In some embodiments, where additional sensors (e.g., an ultrasonic, radar, or other spatial sensors) are used for the image capture devices 130, image data 408 from these additional sensors may be used by the computing system 132 to determine how far a sprayer or boom tip is from an object identified in the image 302. Image data 408 in these embodiments may include more than data corresponding to two-dimensional images. For example, image data may include point cloud data, radar data, LiDAR data, other data, or combinations thereof.

The computing system 132 is configured to determine whether the identified object is an obstacle to movement of the boom 114. By way of non-limiting example, in embodiments where a trajectory line is generated for a tip of the boom 114 (e.g., boom tip trajectory line 508 of FIG. 5), an identified object that is positioned between the boom tip trajectory line and the sprayer 100 may be determined to be an obstacle to movement of the boom 114. In some embodiments, the computing system 132 may perform predictive calculations (e.g., using artificial intelligence models) to predict when the sprayer 100 or the boom 114 may impact an obstacle given parameters such as current speed, trajectory, and distance to an identified obstacle.

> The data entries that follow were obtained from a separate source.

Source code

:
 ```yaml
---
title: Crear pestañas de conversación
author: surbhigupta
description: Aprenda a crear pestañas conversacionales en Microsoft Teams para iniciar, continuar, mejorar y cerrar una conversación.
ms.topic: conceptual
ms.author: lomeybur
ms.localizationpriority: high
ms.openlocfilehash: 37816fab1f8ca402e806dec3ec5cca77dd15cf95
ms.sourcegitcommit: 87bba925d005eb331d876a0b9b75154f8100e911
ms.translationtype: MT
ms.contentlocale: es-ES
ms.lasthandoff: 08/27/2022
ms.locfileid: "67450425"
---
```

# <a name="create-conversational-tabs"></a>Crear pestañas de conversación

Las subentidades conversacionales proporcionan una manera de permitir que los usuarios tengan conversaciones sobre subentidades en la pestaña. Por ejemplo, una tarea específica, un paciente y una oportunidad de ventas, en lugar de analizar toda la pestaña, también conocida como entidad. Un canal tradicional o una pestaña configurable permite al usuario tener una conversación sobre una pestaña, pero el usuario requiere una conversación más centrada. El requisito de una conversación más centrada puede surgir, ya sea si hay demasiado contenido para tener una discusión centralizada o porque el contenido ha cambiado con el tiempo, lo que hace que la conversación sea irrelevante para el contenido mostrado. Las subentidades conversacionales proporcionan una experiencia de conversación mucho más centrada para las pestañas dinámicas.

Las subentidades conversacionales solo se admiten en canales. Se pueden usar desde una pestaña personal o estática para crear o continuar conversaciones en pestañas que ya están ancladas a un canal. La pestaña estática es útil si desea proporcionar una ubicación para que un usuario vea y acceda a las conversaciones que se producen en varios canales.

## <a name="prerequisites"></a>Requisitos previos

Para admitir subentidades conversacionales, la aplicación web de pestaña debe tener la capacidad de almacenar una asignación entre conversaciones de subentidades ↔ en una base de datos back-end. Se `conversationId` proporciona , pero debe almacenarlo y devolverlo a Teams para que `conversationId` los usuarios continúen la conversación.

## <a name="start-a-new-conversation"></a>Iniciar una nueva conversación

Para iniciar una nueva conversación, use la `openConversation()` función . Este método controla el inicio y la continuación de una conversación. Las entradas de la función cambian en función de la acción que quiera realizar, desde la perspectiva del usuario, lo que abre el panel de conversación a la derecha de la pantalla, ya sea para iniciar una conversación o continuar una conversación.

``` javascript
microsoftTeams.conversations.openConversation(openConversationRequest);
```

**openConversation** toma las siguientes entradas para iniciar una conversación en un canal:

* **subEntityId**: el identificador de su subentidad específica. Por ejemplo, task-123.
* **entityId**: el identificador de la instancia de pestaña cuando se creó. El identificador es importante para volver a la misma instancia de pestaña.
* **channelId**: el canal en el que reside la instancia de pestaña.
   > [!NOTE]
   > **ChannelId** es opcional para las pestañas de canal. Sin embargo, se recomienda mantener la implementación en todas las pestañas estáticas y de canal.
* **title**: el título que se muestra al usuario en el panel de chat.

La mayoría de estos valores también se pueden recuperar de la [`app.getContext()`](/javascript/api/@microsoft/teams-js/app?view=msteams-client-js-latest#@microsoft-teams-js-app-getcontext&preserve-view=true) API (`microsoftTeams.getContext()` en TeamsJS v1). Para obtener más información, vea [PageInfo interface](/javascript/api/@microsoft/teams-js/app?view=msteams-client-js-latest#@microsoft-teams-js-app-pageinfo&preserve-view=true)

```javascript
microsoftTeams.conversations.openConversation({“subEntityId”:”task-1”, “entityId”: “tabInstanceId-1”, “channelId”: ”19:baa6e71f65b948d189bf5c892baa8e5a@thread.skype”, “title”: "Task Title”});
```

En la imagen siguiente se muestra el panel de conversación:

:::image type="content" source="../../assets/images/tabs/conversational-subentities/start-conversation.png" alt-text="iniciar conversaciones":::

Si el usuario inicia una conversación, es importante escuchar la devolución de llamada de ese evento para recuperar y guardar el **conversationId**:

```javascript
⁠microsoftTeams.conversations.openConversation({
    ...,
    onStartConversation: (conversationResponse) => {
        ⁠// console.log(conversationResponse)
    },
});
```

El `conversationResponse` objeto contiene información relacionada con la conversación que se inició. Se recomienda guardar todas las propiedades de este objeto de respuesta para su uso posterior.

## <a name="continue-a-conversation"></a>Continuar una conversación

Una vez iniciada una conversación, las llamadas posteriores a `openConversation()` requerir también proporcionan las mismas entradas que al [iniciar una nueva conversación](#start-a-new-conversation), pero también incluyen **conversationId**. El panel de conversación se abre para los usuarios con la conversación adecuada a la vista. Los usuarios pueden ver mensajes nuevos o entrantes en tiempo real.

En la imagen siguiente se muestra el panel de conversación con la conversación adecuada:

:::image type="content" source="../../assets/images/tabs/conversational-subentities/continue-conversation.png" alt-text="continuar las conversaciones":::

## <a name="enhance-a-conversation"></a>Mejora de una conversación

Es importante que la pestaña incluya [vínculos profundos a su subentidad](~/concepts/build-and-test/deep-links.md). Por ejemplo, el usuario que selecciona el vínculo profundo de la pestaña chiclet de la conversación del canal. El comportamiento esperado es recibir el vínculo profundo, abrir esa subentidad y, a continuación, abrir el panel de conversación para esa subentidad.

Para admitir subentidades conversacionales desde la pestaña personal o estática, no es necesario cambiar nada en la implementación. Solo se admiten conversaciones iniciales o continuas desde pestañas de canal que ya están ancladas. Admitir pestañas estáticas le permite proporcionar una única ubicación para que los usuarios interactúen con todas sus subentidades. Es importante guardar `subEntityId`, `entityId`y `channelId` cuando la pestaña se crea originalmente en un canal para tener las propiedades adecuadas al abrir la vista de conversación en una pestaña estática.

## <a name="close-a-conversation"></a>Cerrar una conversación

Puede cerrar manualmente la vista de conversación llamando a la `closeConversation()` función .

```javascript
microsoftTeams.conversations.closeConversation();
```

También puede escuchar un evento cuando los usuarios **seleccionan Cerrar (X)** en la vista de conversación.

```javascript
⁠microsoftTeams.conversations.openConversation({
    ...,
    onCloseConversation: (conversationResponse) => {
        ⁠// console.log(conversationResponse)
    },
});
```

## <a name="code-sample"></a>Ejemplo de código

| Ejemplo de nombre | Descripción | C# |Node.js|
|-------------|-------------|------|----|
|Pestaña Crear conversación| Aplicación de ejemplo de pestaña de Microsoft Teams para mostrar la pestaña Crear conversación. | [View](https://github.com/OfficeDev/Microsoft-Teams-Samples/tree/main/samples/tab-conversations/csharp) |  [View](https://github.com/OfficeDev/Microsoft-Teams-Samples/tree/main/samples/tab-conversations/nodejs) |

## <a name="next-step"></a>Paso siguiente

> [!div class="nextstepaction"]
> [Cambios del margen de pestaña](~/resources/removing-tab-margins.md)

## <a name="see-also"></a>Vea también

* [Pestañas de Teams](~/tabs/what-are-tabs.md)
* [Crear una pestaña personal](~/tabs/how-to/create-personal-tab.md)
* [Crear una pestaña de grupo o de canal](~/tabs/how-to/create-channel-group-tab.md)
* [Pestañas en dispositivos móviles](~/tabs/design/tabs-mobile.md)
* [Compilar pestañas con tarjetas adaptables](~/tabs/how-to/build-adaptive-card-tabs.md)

The computing system 132 is further configured to generate a warning signal (e.g., an alarm signal 416, an audio signal 418, a steering correction signal 412, etc.) responsive to a determination that the identified object is an obstacle to movement of the boom 114. By way of non-limiting example, the warning signal may be an alarm signal 416 configured to trigger an alarm 404 to alert an operator of the sprayer 100 that the boom 114 is moving towards an obstacle (e.g., using one or more of an audible alarm or a visible alarm). In some embodiments, the warning signal may be an audio signal and/or part of the image and overlay signal 414 to trigger provision of one or more driving suggestions to an operator of the sprayer 100. By way of non-limiting examples, the driving suggestions may include a suggestion to stop movement of the sprayer 100, retract an arm of the boom 114, turn in an indicated direction, or other suggestions. These suggestions may be displayed as text on the electronic display 134 (e.g., provided via the image and overlay signal 414), announced as verbal directions audibly (e.g., by the audio transducer 406 as controlled via the audio signal 418). In some embodiments, the warning signal is configured to trigger one or more automatic collision prevention actions. By way of non-limiting examples, the warning signal may be a steering correction signal 412 configured to automatically adjust the steering system 402 to avoid the identified object. Other warning signals may include a braking signal to slow or stop movement of the sprayer 100, or a boom arm retraction signal to trigger retraction of an arm of the boom 114.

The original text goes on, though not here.